Dynamic programming - A type of balanced 0-1 matrix I was reading the Wikipedia article of Dynamic programming, however, I'm having a hard time understanding the explanation given in the example for a type of balanced 0-1 matrix.
The problem is stated as:


Consider the problem of assigning values, either zero or one, to the positions of an n × n matrix, n even, so that each row and each column contains exactly n / 2 zeros and n / 2 ones.


I don't quote the whole text because I suppose there is no need to do that. However, I don't really understand the explanation after " The process of subproblem creation involves iterating..." in the third paragraph of the subsection.
Anyone can explain better that procedure? Of course, an example of this at work would be great.
Thanks
 A: The dynamic programming algoritm uses a memoized recursive function that solves a more flexible subproblem :
The function takes a number k of rows to fill, and for each column, the number of 1s it has to place in those k rows.
It has to return the number of possible assignments of 1s in the block of k rows such that each row contains n/2 1s, and each column contains the proper number of 1s stated in the argument.
The principle is that :


*

*if a column has to contain a negative number of 1s, there is 0 solution.

*if k=0 (and all the columns have to be empty), then there is 1 solution.

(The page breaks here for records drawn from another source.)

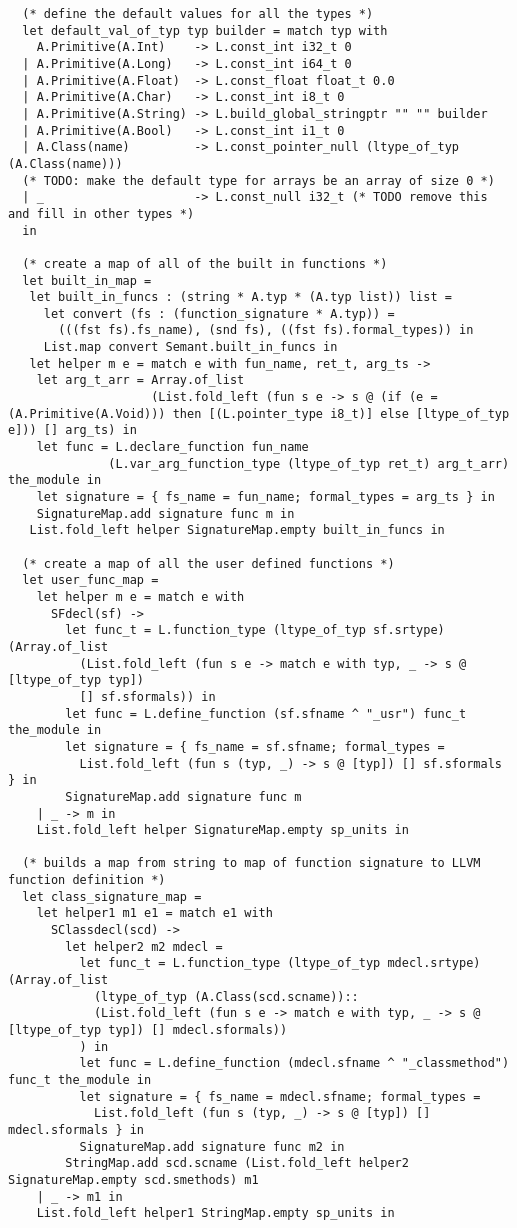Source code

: \documentclass{article}
\begin{document}
\begin{verbatim}
  (* define the default values for all the types *)
  let default_val_of_typ typ builder = match typ with
    A.Primitive(A.Int)    -> L.const_int i32_t 0
  | A.Primitive(A.Long)   -> L.const_int i64_t 0
  | A.Primitive(A.Float)  -> L.const_float float_t 0.0
  | A.Primitive(A.Char)   -> L.const_int i8_t 0
  | A.Primitive(A.String) -> L.build_global_stringptr "" "" builder
  | A.Primitive(A.Bool)   -> L.const_int i1_t 0
  | A.Class(name)         -> L.const_pointer_null (ltype_of_typ (A.Class(name)))
  (* TODO: make the default type for arrays be an array of size 0 *)
  | _                     -> L.const_null i32_t (* TODO remove this and fill in other types *)
  in

  (* create a map of all of the built in functions *)
  let built_in_map =
   let built_in_funcs : (string * A.typ * (A.typ list)) list =
     let convert (fs : (function_signature * A.typ)) =
       (((fst fs).fs_name), (snd fs), ((fst fs).formal_types)) in
     List.map convert Semant.built_in_funcs in
   let helper m e = match e with fun_name, ret_t, arg_ts -> 
    let arg_t_arr = Array.of_list 
                    (List.fold_left (fun s e -> s @ (if (e = (A.Primitive(A.Void))) then [(L.pointer_type i8_t)] else [ltype_of_typ e])) [] arg_ts) in
    let func = L.declare_function fun_name 
              (L.var_arg_function_type (ltype_of_typ ret_t) arg_t_arr) the_module in
    let signature = { fs_name = fun_name; formal_types = arg_ts } in
    SignatureMap.add signature func m in
   List.fold_left helper SignatureMap.empty built_in_funcs in

  (* create a map of all the user defined functions *)
  let user_func_map =
    let helper m e = match e with 
      SFdecl(sf) ->
        let func_t = L.function_type (ltype_of_typ sf.srtype) (Array.of_list
          (List.fold_left (fun s e -> match e with typ, _ -> s @ [ltype_of_typ typ])
          [] sf.sformals)) in
        let func = L.define_function (sf.sfname ^ "_usr") func_t the_module in
        let signature = { fs_name = sf.sfname; formal_types =
          List.fold_left (fun s (typ, _) -> s @ [typ]) [] sf.sformals } in
        SignatureMap.add signature func m
    | _ -> m in
    List.fold_left helper SignatureMap.empty sp_units in

  (* builds a map from string to map of function signature to LLVM function definition *)
  let class_signature_map =
    let helper1 m1 e1 = match e1 with
      SClassdecl(scd) ->
        let helper2 m2 mdecl =
          let func_t = L.function_type (ltype_of_typ mdecl.srtype) (Array.of_list
            (ltype_of_typ (A.Class(scd.scname))::
            (List.fold_left (fun s e -> match e with typ, _ -> s @ [ltype_of_typ typ]) [] mdecl.sformals))
          ) in
          let func = L.define_function (mdecl.sfname ^ "_classmethod") func_t the_module in
          let signature = { fs_name = mdecl.sfname; formal_types =
            List.fold_left (fun s (typ, _) -> s @ [typ]) [] mdecl.sformals } in
          SignatureMap.add signature func m2 in
        StringMap.add scd.scname (List.fold_left helper2 SignatureMap.empty scd.smethods) m1
    | _ -> m1 in
    List.fold_left helper1 StringMap.empty sp_units in


\end{verbatim}
\end{document}
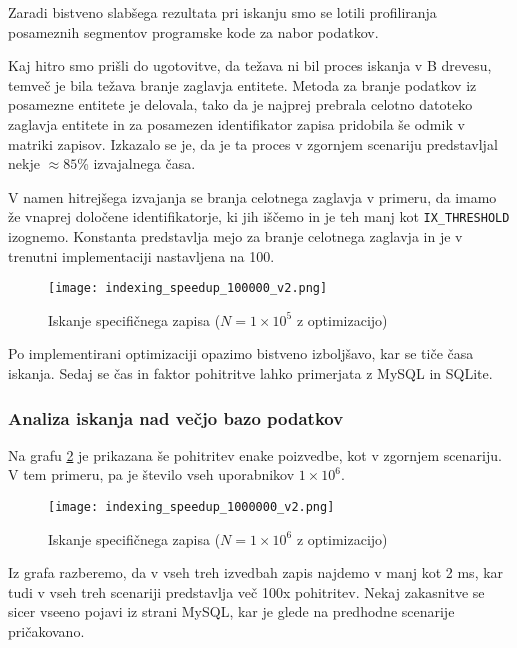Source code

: \documentclass[a4paper,12pt,openright]{book}
\begin{document}
    Zaradi bistveno slabšega rezultata pri iskanju smo se lotili profiliranja posameznih segmentov programske kode za nabor podatkov.

    Kaj hitro smo prišli do ugotovitve, da težava ni bil proces iskanja v B drevesu, temveč je bila težava branje zaglavja entitete. Metoda za branje podatkov iz posamezne entitete je delovala, tako da je najprej prebrala celotno datoteko zaglavja entitete in za posamezen identifikator zapisa pridobila še odmik v matriki zapisov. Izkazalo se je, da je ta proces v zgornjem scenariju predstavljal nekje $\approx 85$\% izvajalnega časa.

    V namen hitrejšega izvajanja se branja celotnega zaglavja v primeru, da imamo že vnaprej določene identifikatorje, ki jih iščemo in je teh manj kot {\tt IX\_THRESHOLD} izognemo. Konstanta predstavlja mejo za branje celotnega zaglavja in je v trenutni implementaciji nastavljena na \num{100}.
    
    \begin{figure}[H]
        \centerline{\texttt{[image: indexing\_speedup\_100000\_v2.png]}}
        \caption{Iskanje specifičnega zapisa ($N = 1 \times 10^5$ z optimizacijo)}
        \label{idx_speedup}
    \end{figure}

    \noindent
    Po implementirani optimizaciji opazimo bistveno izboljšavo, kar se tiče časa iskanja. Sedaj se čas in faktor pohitritve lahko primerjata z MySQL in SQLite.

    \subsubsection{Analiza iskanja nad večjo bazo podatkov}

    Na grafu \ref{idx_speedup_2} je prikazana še pohitritev enake poizvedbe, kot v zgornjem scenariju. V tem primeru, pa je število vseh uporabnikov $1 \times 10^6$.
    
    \begin{figure}[H]
        \centerline{\texttt{[image: indexing\_speedup\_1000000\_v2.png]}}
        \caption{Iskanje specifičnega zapisa ($N = 1 \times 10^6$ z optimizacijo)}
        \label{idx_speedup_2}
    \end{figure}

    \noindent
    Iz grafa razberemo, da v vseh treh izvedbah zapis najdemo v manj kot 2 ms, kar tudi v vseh treh scenariji predstavlja več 100x pohitritev. Nekaj zakasnitve se sicer vseeno pojavi iz strani MySQL, kar je glede na predhodne scenarije pričakovano.
\end{document}
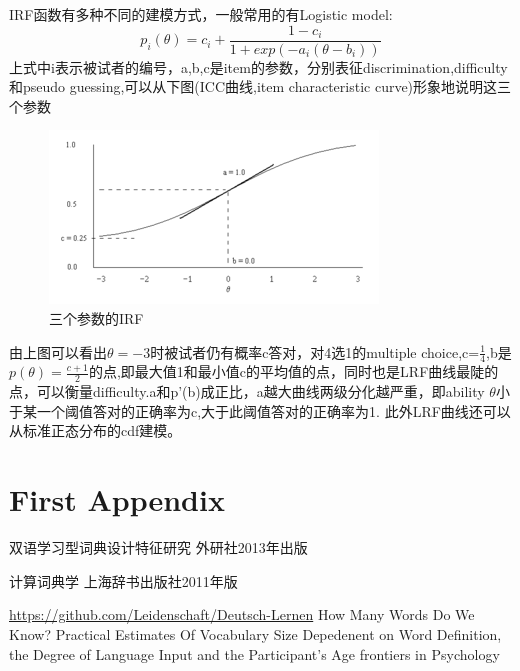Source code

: \documentclass[12pt]{article}
\begin{document}
IRF函数有多种不同的建模方式，一般常用的有Logistic model:
\begin{equation}
p_i(\theta)=c_i+\frac{1-c_i}{1+exp(-a_i(\theta-b_i))}
\end{equation}
上式中i表示被试者的编号，a,b,c是item的参数，分别表征discrimination,difficulty和pseudo guessing,可以从下图(ICC曲线,item characteristic curve)形象地说明这三个参数
\begin{figure}
\caption{三个参数的IRF}
\includegraphics[width=\linewidth]{3PL_IRF.png}
\end{figure}
由上图可以看出$\theta=-3$时被试者仍有概率c答对，对4选1的multiple choice,c=$\frac{1}{4}$,b是$p(\theta)=\frac{c+1}{2}$的点,即最大值1和最小值c的平均值的点，同时也是LRF曲线最陡的点，可以衡量difficulty.a和p'(b)成正比，a越大曲线两级分化越严重，即ability $\theta$小于某一个阈值答对的正确率为c,大于此阈值答对的正确率为1.
此外LRF曲线还可以从标准正态分布的cdf建模。
\appendix
\section{First Appendix}
\begin{thebibliography}{}
双语学习型词典设计特征研究 外研社2013年出版

 计算词典学 上海辞书出版社2011年版

 \url{https://github.com/Leidenschaft/Deutsch-Lernen}
 How Many Words Do We Know? Practical Estimates Of
Vocabulary Size Depedenent on Word Definition, the Degree of Language Input and the Participant's Age		frontiers in Psychology
\end{thebibliography}
\end{document}
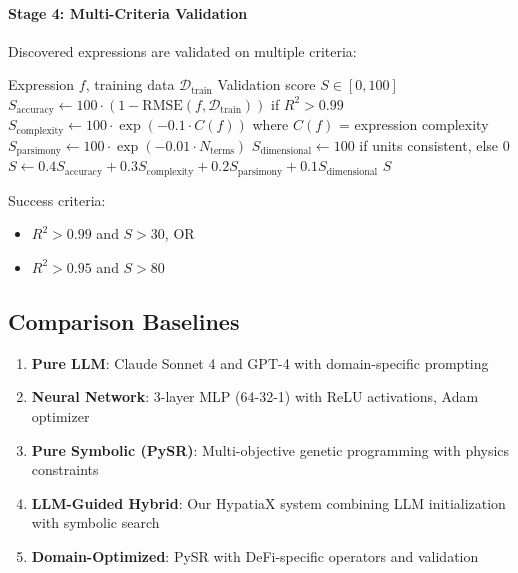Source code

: \documentclass[twoside,11pt]{article}
\begin{document}
\paragraph{Stage 4: Multi-Criteria Validation}

Discovered expressions are validated on multiple criteria:

\begin{algorithm}[htbp]
\caption{Multi-Criteria Expression Validation}
\begin{algorithmic}[1]
\REQUIRE Expression $f$, training data $\mathcal{D}_{\text{train}}$
\ENSURE Validation score $S \in [0, 100]$
\STATE $S_{\text{accuracy}} \gets 100 \cdot (1 - \text{RMSE}(f, \mathcal{D}_{\text{train}}))$ if $R^2 > 0.99$
\STATE $S_{\text{complexity}} \gets 100 \cdot \exp(-0.1 \cdot C(f))$ where $C(f)$ = expression complexity
\STATE $S_{\text{parsimony}} \gets 100 \cdot \exp(-0.01 \cdot N_{\text{terms}})$
\STATE $S_{\text{dimensional}} \gets 100$ if units consistent, else $0$
\STATE $S \gets 0.4 S_{\text{accuracy}} + 0.3 S_{\text{complexity}} + 0.2 S_{\text{parsimony}} + 0.1 S_{\text{dimensional}}$
\RETURN $S$
\end{algorithmic}
\end{algorithm}

Success criteria:
\begin{itemize}
    \item $R^2 > 0.99$ and $S > 30$, OR
    \item $R^2 > 0.95$ and $S > 80$
\end{itemize}


\subsection{Comparison Baselines}

\begin{enumerate}
\item \textbf{Pure LLM}: Claude Sonnet 4 and GPT-4 with domain-specific prompting\citep{bubeck2023sparks}\citep{romera2023mathematical}\citep{kambhampati2024llms}
\item \textbf{Neural Network}: 3-layer MLP (64-32-1) with ReLU activations, Adam optimizer
\item \textbf{Pure Symbolic (PySR)}: Multi-objective genetic programming with physics constraints\citep{koza1994genetic}\citep{stephens2018gplearn}
\item \textbf{LLM-Guided Hybrid}: Our HypatiaX system combining LLM initialization with symbolic search\citep{kambhampati2024llms}
\item \textbf{Domain-Optimized}: PySR with DeFi-specific operators and validation
\end{enumerate}
\end{document}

*otherwise, an assignment of a block of k rows is an assignment of the 1st row + an assignment of a block (k-1) rows.
So it iterates over the possible assignments of the 1st row. For each candidate assignment, it recursively asks itself for the number of ways of completing the remaining (k-1) rows with the updated information about the number of 1s that have to be in each column.
If you don't memoise the function, it is exactly what the backtracking algorithm does, essentially it is n nested extremely big loops.
If you memoise the function, you will find that it is called for the same k and for the same constraints on the column a great number of times. 
For example, while doing the backtracking algorithm, at some point you chose the assignment A1 for row 1 and A2 for row 2, and proceed to count every solution starting with (A1,A2) with (n-2) nested loops. Then later in the execution, you choose the assignment A2 for row 1 and A1 for row 2, and proceed to count every solution starting with (A2,A1), again with (n-2) nested loops.
But if you look carefully at the subproblem you have to solve, it has the same constraints in both case.
A solution in the first case is the same as a solution in the 2nd case, only with the first two rows switched. So you are counting the same number twice.
If you memoize your recursive function, then it will recognize that these two subproblems are equivalent because they ask for the same constraints, and only compute its result once. In all the later calls it will directly return with that same result, and avoid a very expensive recomputation.